I’ve heard there’s a lot of human trafficking in the industry, and that blows.
But an enterprising woman deciding to put an ad on craigslist or sell pics of her stuffing weird shit up her vag or even standing on that street corner?
That’s her business. I sell my body, too.
So I should say something like that, but then I notice the way her coloring intensifies and her eyes widen, only for the lids to go heavy immediately. I notice the cadence of her voice and the swell of her chest. She’s not embarrassed by what she’s just said. She’s secretly excited.
I lean in a bit, get closer to her ear. “Wouldn’t it be fun, though?”
“What? No! It’s scary. Terrible things happen to those women.”

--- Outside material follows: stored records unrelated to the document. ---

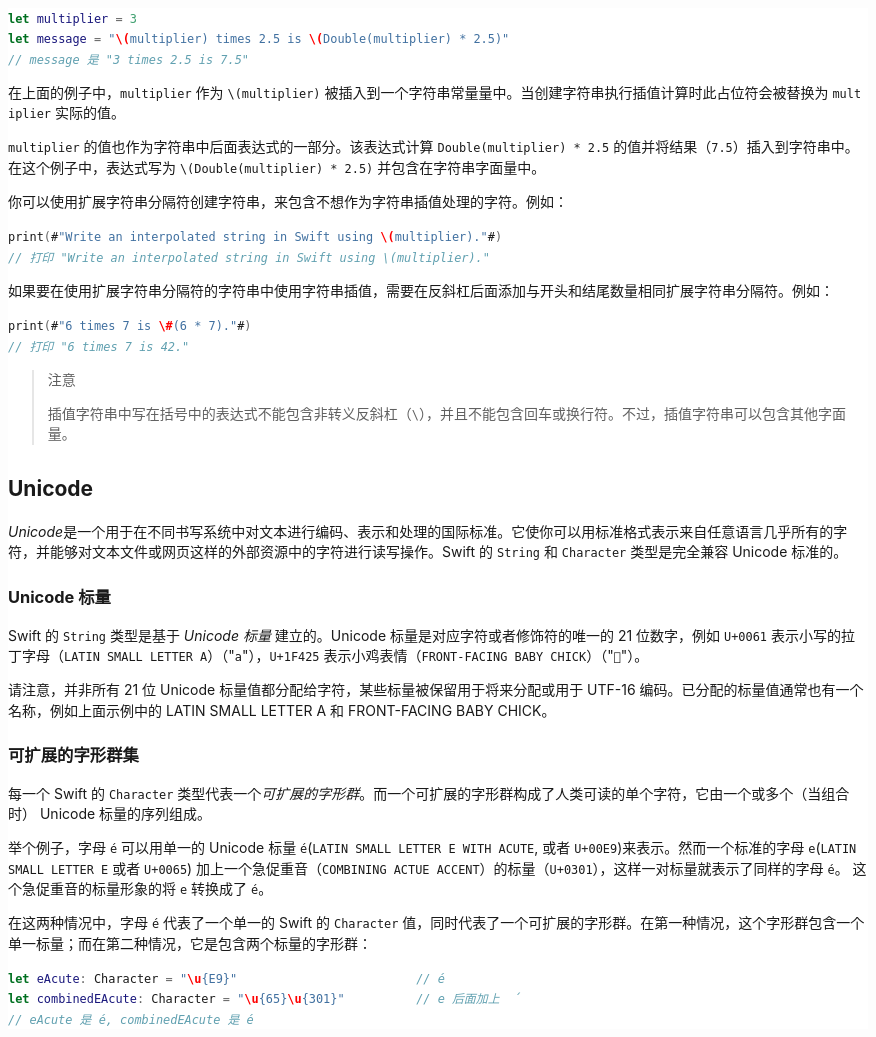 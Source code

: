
 ```swift
let multiplier = 3
let message = "\(multiplier) times 2.5 is \(Double(multiplier) * 2.5)"
// message 是 "3 times 2.5 is 7.5"
```

在上面的例子中，`multiplier` 作为 `\(multiplier)` 被插入到一个字符串常量量中。当创建字符串执行插值计算时此占位符会被替换为 `multiplier` 实际的值。

`multiplier` 的值也作为字符串中后面表达式的一部分。该表达式计算 `Double(multiplier) * 2.5` 的值并将结果（`7.5`）插入到字符串中。在这个例子中，表达式写为 `\(Double(multiplier) * 2.5)` 并包含在字符串字面量中。

你可以使用扩展字符串分隔符创建字符串，来包含不想作为字符串插值处理的字符。例如：

```swift
print(#"Write an interpolated string in Swift using \(multiplier)."#)
// 打印 "Write an interpolated string in Swift using \(multiplier)."
```

如果要在使用扩展字符串分隔符的字符串中使用字符串插值，需要在反斜杠后面添加与开头和结尾数量相同扩展字符串分隔符。例如：

```swift
print(#"6 times 7 is \#(6 * 7)."#)
// 打印 "6 times 7 is 42."
```

> 注意
>
> 插值字符串中写在括号中的表达式不能包含非转义反斜杠（`\`），并且不能包含回车或换行符。不过，插值字符串可以包含其他字面量。

## Unicode

*Unicode*是一个用于在不同书写系统中对文本进行编码、表示和处理的国际标准。它使你可以用标准格式表示来自任意语言几乎所有的字符，并能够对文本文件或网页这样的外部资源中的字符进行读写操作。Swift 的 `String` 和 `Character` 类型是完全兼容 Unicode 标准的。

### Unicode 标量

Swift 的 `String` 类型是基于 *Unicode 标量* 建立的。Unicode 标量是对应字符或者修饰符的唯一的 21 位数字，例如 `U+0061` 表示小写的拉丁字母（`LATIN SMALL LETTER A`）（"`a`"），`U+1F425` 表示小鸡表情（`FRONT-FACING BABY CHICK`）（"`🐥`"）。

请注意，并非所有 21 位 Unicode 标量值都分配给字符，某些标量被保留用于将来分配或用于 UTF-16 编码。已分配的标量值通常也有一个名称，例如上面示例中的 LATIN SMALL LETTER A 和 FRONT-FACING BABY CHICK。

### 可扩展的字形群集

每一个 Swift 的 `Character` 类型代表一个*可扩展的字形群*。而一个可扩展的字形群构成了人类可读的单个字符，它由一个或多个（当组合时） Unicode 标量的序列组成。

举个例子，字母 `é` 可以用单一的 Unicode 标量 `é`(`LATIN SMALL LETTER E WITH ACUTE`, 或者 `U+00E9`)来表示。然而一个标准的字母 `e`(`LATIN SMALL LETTER E` 或者 `U+0065`) 加上一个急促重音（`COMBINING ACTUE ACCENT`）的标量（`U+0301`），这样一对标量就表示了同样的字母 `é`。 这个急促重音的标量形象的将 `e` 转换成了 `é`。

在这两种情况中，字母 `é` 代表了一个单一的 Swift 的 `Character` 值，同时代表了一个可扩展的字形群。在第一种情况，这个字形群包含一个单一标量；而在第二种情况，它是包含两个标量的字形群：

```swift
let eAcute: Character = "\u{E9}"                         // é
let combinedEAcute: Character = "\u{65}\u{301}"          // e 后面加上  ́
// eAcute 是 é, combinedEAcute 是 é
```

Not disgusting or shameful to her. Just dangerous.
“Not to the high-end ones. The escorts.” I don’t even know if that’s true, but it sounds right.
That’s the way of the world. “Wouldn’t that be exciting?
To be taken up to a fancy suite and drink champagne and then indulge in lewd, filthy, shameful, delightful things and make bank off it? ”
She’s silent. Still. Her breath lifts and drops her chest, her eyes dart around in thought, but other than that, there’s a very long time she spends with my words before responding.
She swallows and says, “I have a suite.”
“I have eighty-seven dollars in my boot.” Formerly a hundred, and then I got a single smoothie from the hotel’s cafe, and here we are.
She takes another breath before saying, “Eighty-seven dollars does make bank.”